My spiffy new cell phone has a blogger app so now I can post to the blog without having to go through the trouble of getting out thee old laptop. So cool!
Gabriel's sleep up to now has brought us little more than confusion and frustration. Our time in the hospital is a blur filled with much chest sleeping on G's part. Once home, we continued with what we knew. By the time G was two weeks old, we were exhausted.
Knowing that something had to change, we tried to move him to his co-sleeper. It didn't go over well; he cried so often we ended up holding him all night anyway.
When we were preparing our lives for G, we weren't comfortable with him alone in another room having decided we wanted the benefits of being attached parents and overnight parenting, specifically a lower incidence of SIDS. However, we didn't want him in our bed for safety reasons so we opted for the bedside bassinet. We wanted him near but wanted to maintain some boundaries.
By the time we reached this point in our sleep journey, we were totally down with bed-sharing (we enjoyed the nighttime convenience and peace of mind) having him super close but wanted a safer option. At Babies R Us we found a product called a "nest" that was basically a little pod that rested on the bed so he could safely share our bed.
He stayed in his nest successfully until he was around six weeks. At that time we opted to move him out of our bed and into his bassinet. We began this by simply placing his nest into the bassinet. He transitioned easily and didn't really know the difference. After about a week we ditched the nest entirely.
Our huge struggle now was getting him to sleep and getting him to stay asleep. I would nurse him to sleep and try to put him down and he'd rouse within minutes. This would happen repeatedly all night. When I'd get frustrated, David would take over, bouncing Gabe for hours. We were back to getting no sleep.

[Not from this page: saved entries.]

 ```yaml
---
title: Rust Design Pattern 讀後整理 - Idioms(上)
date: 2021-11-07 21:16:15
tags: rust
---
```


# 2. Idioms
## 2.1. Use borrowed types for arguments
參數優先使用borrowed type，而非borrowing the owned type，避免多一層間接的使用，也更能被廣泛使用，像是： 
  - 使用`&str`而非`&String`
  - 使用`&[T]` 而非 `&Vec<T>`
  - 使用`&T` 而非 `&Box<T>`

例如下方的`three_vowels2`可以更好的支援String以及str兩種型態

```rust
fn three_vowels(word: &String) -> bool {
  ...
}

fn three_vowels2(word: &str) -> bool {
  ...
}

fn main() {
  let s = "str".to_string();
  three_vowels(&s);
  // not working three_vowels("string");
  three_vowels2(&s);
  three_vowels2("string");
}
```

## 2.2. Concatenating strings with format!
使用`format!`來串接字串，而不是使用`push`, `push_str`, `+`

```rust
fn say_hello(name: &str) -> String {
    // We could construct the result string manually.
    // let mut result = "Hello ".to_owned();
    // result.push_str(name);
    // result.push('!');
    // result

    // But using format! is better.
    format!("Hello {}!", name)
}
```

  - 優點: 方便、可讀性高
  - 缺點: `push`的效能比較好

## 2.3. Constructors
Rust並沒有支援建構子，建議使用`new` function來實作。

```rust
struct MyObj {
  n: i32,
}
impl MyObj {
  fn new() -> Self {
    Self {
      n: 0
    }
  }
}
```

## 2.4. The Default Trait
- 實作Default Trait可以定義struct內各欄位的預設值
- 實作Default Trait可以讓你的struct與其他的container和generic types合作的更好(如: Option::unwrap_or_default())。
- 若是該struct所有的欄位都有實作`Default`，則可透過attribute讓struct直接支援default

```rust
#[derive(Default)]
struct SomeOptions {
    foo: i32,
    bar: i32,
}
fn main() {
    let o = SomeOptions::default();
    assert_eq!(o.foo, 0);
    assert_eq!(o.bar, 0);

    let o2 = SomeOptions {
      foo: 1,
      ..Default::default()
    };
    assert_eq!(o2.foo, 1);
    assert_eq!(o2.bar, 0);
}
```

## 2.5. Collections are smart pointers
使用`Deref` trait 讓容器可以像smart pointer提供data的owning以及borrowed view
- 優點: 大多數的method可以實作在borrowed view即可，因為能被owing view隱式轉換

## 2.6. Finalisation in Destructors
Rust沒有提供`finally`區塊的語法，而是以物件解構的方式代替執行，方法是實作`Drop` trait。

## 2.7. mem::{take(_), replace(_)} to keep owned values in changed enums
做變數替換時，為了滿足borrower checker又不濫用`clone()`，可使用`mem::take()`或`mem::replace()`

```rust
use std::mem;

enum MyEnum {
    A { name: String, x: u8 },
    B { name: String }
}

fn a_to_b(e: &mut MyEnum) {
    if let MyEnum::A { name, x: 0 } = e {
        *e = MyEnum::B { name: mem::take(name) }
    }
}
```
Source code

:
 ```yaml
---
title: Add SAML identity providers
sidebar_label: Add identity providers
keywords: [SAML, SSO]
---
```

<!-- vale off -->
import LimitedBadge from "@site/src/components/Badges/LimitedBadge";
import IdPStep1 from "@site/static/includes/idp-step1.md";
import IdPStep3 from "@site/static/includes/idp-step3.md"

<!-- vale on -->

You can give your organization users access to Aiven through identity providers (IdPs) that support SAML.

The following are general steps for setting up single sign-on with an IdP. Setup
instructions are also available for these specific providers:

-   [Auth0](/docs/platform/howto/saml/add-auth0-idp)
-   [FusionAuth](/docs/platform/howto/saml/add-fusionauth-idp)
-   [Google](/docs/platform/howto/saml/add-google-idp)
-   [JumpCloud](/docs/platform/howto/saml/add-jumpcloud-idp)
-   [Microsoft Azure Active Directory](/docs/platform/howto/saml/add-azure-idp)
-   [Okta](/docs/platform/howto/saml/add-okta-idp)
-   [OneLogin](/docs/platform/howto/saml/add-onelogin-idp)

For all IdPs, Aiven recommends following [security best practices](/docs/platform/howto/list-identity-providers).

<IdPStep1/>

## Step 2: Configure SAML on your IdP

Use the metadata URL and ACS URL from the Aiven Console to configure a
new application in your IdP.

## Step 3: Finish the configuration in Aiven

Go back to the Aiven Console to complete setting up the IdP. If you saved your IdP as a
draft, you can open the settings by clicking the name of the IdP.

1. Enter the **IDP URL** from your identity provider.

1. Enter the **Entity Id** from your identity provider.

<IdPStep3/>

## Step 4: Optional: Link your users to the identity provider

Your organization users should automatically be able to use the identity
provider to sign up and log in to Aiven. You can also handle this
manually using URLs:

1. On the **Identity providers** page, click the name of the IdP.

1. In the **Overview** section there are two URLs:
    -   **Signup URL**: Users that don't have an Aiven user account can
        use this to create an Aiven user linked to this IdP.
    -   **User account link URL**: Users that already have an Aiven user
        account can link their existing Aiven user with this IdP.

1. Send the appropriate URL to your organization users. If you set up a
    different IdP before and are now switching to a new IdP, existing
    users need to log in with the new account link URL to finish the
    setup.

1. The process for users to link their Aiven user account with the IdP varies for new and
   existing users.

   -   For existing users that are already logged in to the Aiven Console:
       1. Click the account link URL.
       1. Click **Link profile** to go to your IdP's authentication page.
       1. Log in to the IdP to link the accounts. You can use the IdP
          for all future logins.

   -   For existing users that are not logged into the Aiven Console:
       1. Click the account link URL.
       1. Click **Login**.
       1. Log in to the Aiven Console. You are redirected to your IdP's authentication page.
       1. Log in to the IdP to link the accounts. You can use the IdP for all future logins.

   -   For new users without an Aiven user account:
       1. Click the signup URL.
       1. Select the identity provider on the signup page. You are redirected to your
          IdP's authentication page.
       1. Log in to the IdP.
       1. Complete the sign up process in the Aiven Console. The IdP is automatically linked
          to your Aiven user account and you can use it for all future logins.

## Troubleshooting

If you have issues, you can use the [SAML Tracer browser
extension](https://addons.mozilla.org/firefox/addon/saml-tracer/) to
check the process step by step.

I turned to the attachment parenting guru's, Dr. Bill Sears, the Baby Sleep Book. It was here I learned how babies sleep. I learned that G was gadling asleep when I nursed him, but he want staying asleep when I put him down because I was jumping the gun. Babies sleep in two stages: light (REM) and deep. They spend about half their sleep time in light sleep while we only spend 1/5 of our sleep time there. I was simply waking him up when I put him down! All I had to do was wait about twenty minutes and he'd be in deep sleep. I began to do this and it works most of the time.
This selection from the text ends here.